# Time as a dimension, can spatial length be applied to it?

1. Dec 20, 2015

### mcjosep

Could you use the formula "planck length/c=planck time" to convert time into a spatial distance? Using that to tell how far something is through time.

2. Dec 20, 2015

### Hornbein

Sure. I don't see why not.

3. Dec 20, 2015

### alw34

4. Dec 20, 2015

### mrspeedybob

The equivalence of time and distance is much simpler then that. 1 second = 0.3 gigameters (Approximately)
Using that equivalence you can say that all objects travel at the same rate, C, at least as far as special relativity is concerned, I suspect GR changes that.
If a clock is not moving through space, it is moving through time at 1 second / second, or 0.3 Gm/s. If it is moving through space at ,for example, .1 Gm/s then you can compute the time dilation as a simple right triangle problem with space as one leg, time as the perpendicular leg, and the hypotenuse as a constant. The space side in my example is .1 Gm, the Hypotenuse is 0.3 Gm, so the time side, which is perpendicular to the space side must be about .283 Gm. So for every second, or .3 Gm the stationary observer's clock measures, the traveling clock measures about .943 seconds, or .283 Gm.

I suspect GR changes and complicates this somewhat. I don't understand GR well enough to say, but I'd suspect that time and space may not always be perpendicular, moreover, the triangle I just described may have to be constructed in non-euclidean space.

Last edited: Dec 20, 2015
5. Dec 20, 2015

### alw34

only for massless objects, like the photon
they are never 'perpendicular'

6. Dec 20, 2015

### mrspeedybob

What's mass got to do with it?
I think you must have misunderstood what I wrote. If you can explain why you think mass is relevant I might be able to re-explain myself more clearly.

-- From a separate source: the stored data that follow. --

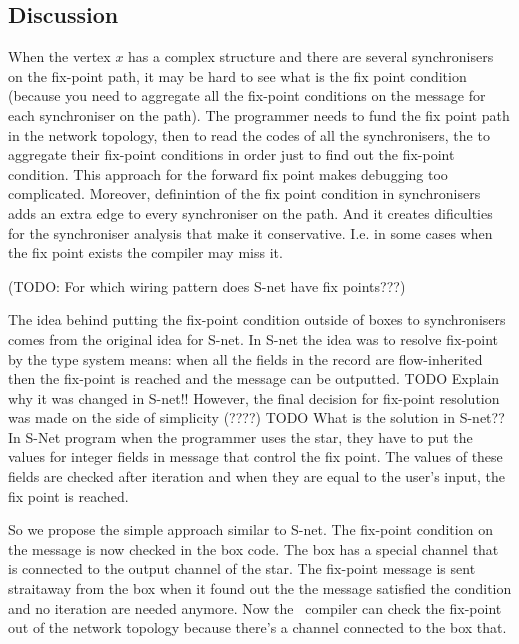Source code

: 

    \subsection{Discussion\label{ffp_discussion}}
When the vertex $x$ has a complex structure and there are several synchronisers on the fix-point path, it may be hard to see what is the fix point condition (because you need to aggregate all the fix-point conditions on the message for each synchroniser on the path). The programmer needs to fund the fix point path in the network topology, then to read the codes of all the synchronisers, the to aggregate their fix-point conditions in order just to find out the fix-point condition. This approach for the forward fix point makes debugging too complicated. Moreover, definintion of the fix point condition in synchronisers adds an extra edge to every synchroniser on the path. And it creates dificulties for the synchroniser analysis that make it conservative. I.e. in some cases when the fix point exists the compiler may miss it.

(TODO: For which wiring pattern does S-net have fix points???)

The idea behind putting the fix-point condition outside of boxes to synchronisers comes from the original idea for S-net. In S-net the idea was to resolve fix-point by the type system means: when all the fields in the record are flow-inherited then the fix-point is reached and the message can be outputted. TODO Explain why it was changed in S-net!! However, the final decision for fix-point resolution was made on the side of simplicity (????) TODO What is the solution in S-net??
In S-Net program when the programmer uses the star, they have to put the values for integer fields in message that control the fix point. The values of these fields are checked after iteration and when they are equal to the user's input, the fix point is reached.

So we propose the simple approach similar to S-net. The fix-point condition on the message is now checked in the box code. The box has a special channel that is connected to the output channel of the star. The fix-point message is sent straitaway from the box when it found out the the message satisfied the condition and no iteration are needed anymore. Now the \ak\ compiler can check the fix-point out of the network topology because there's a channel connected to the box that.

In the real universe, that may be true. I'm assuming flat space-time for simplicity's sake.

7. Dec 20, 2015

### Svein

For those of us who are into computers and high-speed electronics, 1ns corresponds to 0.3m in vacuum and about 0.2m along a cable. That is why layout becomes very critical at Gigahertz clock speeds.

Last edited: Dec 20, 2015
8. Dec 20, 2015

### Staff: Mentor

Yes. Or you can use any units you like. For instance you can say that a typical human is about 7E17 m long in time compared to about 2 m long in height. The conversion factor is c in whatever units you use.

9. Dec 20, 2015

### Staff: Mentor

He is talking about four-vectors, $(ct,x,y,z)$. Where $(1,0,0,0)\cdot(0,1,0,0)=0$ indicates that time is perpendicular to space, although "orthogonal" may be a better word.

10. Dec 20, 2015

### mcjosep

So could you say I am gravitationally attracted to something in a different time than right now and calculate that attraction by using this conversion formula and saying that length is the my radius to that object?

11. Dec 20, 2015

### mrspeedybob

No.

I know you want more of an answer then that, but the instant you start considering gravity in the context of relativity, things get HUGELY more complicated. GR is way beyond my math skills.

12. Dec 20, 2015

### Staff: Mentor

It is not clear from your question, but I assume that you are thinking of "calculate that attraction" being Newton's law of gravitation. Unfortunately, Newtonian gravity is not compatible with relativity, so that won't work. Instead you would need to calculate gravity using the Einstein field equations.